* _Task prompt_:
From the records below, print exactly the lines starting at the one containing "- It is viewable and modifiable by the" and ending at the one containing "- Two special", ends included, and nothing else.

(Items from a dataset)

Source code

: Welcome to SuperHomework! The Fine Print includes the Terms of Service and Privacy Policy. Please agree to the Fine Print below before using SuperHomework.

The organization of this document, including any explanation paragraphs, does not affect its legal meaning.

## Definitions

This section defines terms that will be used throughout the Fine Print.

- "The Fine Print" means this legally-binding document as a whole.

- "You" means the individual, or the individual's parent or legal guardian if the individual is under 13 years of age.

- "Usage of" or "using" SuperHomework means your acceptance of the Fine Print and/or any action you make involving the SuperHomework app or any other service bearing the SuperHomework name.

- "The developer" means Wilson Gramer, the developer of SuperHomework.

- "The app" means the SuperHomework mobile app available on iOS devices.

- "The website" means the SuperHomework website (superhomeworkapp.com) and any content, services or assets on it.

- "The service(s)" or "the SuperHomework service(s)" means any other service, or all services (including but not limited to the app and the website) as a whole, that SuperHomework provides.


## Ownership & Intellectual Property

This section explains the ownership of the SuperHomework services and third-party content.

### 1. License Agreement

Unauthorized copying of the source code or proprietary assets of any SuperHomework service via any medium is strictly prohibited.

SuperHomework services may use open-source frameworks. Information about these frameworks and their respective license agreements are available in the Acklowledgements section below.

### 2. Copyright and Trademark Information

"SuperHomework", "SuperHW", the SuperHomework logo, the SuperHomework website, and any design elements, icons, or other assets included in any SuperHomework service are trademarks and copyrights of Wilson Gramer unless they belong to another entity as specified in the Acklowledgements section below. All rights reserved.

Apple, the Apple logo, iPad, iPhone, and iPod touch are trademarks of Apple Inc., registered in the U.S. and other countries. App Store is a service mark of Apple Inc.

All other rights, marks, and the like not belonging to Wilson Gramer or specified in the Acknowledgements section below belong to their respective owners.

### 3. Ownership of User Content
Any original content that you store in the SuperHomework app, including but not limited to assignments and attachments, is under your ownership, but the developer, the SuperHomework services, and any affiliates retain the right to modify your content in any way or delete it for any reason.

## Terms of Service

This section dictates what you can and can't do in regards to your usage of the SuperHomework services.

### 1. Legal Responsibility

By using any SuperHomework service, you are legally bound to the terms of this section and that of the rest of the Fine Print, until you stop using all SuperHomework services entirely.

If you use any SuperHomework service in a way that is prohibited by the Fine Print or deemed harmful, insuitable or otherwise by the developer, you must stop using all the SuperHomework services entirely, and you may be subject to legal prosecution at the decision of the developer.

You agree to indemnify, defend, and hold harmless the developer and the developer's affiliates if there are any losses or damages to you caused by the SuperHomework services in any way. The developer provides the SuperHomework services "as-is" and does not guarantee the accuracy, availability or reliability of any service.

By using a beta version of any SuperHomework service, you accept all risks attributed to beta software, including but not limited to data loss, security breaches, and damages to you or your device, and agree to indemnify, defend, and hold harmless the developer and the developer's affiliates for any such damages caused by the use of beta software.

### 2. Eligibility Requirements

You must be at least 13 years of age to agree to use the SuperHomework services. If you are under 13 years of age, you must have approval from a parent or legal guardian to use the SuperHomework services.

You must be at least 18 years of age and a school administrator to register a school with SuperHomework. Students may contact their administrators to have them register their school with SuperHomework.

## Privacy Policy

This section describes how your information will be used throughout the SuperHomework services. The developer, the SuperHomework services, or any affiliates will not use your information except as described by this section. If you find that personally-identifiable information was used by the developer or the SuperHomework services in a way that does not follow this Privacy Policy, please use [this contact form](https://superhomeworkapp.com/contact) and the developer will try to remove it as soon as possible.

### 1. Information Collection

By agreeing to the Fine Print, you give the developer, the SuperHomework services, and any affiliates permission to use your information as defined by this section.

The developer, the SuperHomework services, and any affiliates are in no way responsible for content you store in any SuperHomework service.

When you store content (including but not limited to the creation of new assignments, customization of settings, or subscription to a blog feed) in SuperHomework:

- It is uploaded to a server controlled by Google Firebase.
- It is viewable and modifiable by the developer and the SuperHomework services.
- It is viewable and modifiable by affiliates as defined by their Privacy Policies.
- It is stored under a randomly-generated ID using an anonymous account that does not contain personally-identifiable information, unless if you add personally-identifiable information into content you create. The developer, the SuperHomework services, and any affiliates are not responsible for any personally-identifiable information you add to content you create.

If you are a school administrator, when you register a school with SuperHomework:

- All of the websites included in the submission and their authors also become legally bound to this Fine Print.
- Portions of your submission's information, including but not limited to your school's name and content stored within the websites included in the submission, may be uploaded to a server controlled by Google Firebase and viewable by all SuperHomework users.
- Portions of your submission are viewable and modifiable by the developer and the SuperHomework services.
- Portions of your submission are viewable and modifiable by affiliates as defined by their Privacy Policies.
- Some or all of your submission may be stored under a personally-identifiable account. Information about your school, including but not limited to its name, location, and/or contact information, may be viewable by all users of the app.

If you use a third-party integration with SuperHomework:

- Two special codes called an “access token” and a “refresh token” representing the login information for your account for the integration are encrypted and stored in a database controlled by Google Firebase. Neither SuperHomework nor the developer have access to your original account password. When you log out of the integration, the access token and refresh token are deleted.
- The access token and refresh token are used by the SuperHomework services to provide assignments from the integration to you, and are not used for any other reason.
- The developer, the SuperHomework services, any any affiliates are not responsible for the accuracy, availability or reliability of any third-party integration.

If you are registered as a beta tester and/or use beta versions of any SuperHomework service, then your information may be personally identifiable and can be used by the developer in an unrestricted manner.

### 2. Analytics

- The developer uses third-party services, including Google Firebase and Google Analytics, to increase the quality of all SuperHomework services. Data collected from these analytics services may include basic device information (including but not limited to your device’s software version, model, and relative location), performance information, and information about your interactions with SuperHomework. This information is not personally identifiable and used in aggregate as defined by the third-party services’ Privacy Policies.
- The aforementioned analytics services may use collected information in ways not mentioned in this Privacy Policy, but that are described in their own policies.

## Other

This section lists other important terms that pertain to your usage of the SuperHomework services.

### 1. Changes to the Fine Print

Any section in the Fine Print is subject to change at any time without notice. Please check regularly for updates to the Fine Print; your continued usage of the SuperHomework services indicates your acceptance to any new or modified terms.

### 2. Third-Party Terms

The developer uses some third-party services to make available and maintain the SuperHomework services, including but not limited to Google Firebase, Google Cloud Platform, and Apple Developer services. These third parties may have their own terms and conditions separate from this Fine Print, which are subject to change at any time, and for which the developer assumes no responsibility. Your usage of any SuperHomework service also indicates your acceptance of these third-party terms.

...

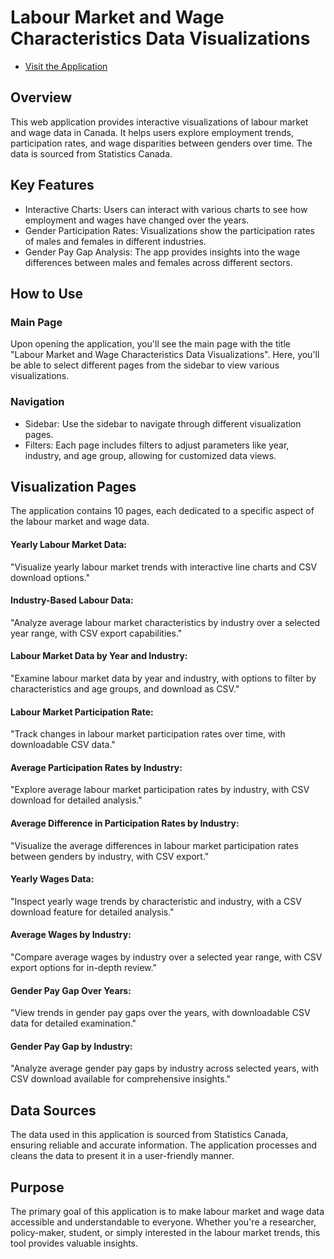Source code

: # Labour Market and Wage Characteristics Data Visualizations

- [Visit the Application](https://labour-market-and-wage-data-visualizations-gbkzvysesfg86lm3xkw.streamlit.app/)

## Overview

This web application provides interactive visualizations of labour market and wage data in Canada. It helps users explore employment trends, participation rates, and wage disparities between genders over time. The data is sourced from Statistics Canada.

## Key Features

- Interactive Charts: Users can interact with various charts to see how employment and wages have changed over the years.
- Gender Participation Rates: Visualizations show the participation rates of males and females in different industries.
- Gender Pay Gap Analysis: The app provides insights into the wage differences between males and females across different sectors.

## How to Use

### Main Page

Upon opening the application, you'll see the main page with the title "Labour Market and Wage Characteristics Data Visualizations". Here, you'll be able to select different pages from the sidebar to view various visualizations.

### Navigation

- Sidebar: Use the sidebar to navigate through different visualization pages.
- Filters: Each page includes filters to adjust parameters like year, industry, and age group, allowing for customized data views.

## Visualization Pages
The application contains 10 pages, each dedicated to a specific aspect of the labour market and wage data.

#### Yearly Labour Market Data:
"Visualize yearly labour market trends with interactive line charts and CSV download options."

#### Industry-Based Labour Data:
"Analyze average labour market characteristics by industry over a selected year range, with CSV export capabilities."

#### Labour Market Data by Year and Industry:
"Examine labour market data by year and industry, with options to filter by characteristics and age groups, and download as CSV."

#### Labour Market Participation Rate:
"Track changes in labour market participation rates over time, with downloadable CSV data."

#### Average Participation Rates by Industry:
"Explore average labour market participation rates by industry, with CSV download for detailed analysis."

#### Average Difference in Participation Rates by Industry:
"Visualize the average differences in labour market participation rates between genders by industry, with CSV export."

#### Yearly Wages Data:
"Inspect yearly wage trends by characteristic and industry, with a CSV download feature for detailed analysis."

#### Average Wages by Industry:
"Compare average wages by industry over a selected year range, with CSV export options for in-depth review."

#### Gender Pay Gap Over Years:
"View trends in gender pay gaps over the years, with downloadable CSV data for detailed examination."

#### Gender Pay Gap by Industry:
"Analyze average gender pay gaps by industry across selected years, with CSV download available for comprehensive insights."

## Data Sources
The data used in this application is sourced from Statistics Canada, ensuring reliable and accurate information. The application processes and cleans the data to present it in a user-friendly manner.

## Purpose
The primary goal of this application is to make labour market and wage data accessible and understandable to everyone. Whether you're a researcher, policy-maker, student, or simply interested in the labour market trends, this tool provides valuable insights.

---

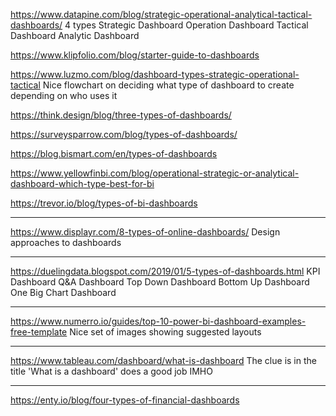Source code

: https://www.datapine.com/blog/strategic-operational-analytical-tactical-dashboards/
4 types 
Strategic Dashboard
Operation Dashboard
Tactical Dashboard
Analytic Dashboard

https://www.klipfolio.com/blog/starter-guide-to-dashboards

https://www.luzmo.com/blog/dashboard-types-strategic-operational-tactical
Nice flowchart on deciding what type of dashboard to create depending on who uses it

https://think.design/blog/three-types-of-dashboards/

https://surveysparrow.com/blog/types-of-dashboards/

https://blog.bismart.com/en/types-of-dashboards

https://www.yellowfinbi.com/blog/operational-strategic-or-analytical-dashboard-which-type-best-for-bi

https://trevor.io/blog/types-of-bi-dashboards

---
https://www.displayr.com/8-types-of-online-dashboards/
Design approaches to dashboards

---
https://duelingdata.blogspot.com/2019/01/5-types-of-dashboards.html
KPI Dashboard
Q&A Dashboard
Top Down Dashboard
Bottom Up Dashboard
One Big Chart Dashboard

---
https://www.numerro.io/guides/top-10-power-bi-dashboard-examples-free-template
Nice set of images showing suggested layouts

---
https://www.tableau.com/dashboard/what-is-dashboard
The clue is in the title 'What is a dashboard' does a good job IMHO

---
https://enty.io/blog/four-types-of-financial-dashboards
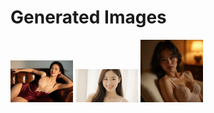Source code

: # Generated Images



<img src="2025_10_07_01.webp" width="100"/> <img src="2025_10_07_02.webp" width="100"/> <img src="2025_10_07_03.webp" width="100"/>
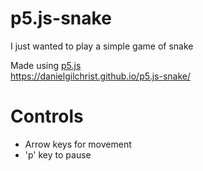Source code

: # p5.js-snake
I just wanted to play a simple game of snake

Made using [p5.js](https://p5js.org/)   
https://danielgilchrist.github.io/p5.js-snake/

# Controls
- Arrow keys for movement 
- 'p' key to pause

* _Result for this exercise_:
- It is viewable and modifiable by the developer and the SuperHomework services.
- It is viewable and modifiable by affiliates as defined by their Privacy Policies.
- It is stored under a randomly-generated ID using an anonymous account that does not contain personally-identifiable information, unless if you add personally-identifiable information into content you create. The developer, the SuperHomework services, and any affiliates are not responsible for any personally-identifiable information you add to content you create.

If you are a school administrator, when you register a school with SuperHomework:

- All of the websites included in the submission and their authors also become legally bound to this Fine Print.
- Portions of your submission's information, including but not limited to your school's name and content stored within the websites included in the submission, may be uploaded to a server controlled by Google Firebase and viewable by all SuperHomework users.
- Portions of your submission are viewable and modifiable by the developer and the SuperHomework services.
- Portions of your submission are viewable and modifiable by affiliates as defined by their Privacy Policies.
- Some or all of your submission may be stored under a personally-identifiable account. Information about your school, including but not limited to its name, location, and/or contact information, may be viewable by all users of the app.

If you use a third-party integration with SuperHomework:

- Two special codes called an “access token” and a “refresh token” representing the login information for your account for the integration are encrypted and stored in a database controlled by Google Firebase. Neither SuperHomework nor the developer have access to your original account password. When you log out of the integration, the access token and refresh token are deleted.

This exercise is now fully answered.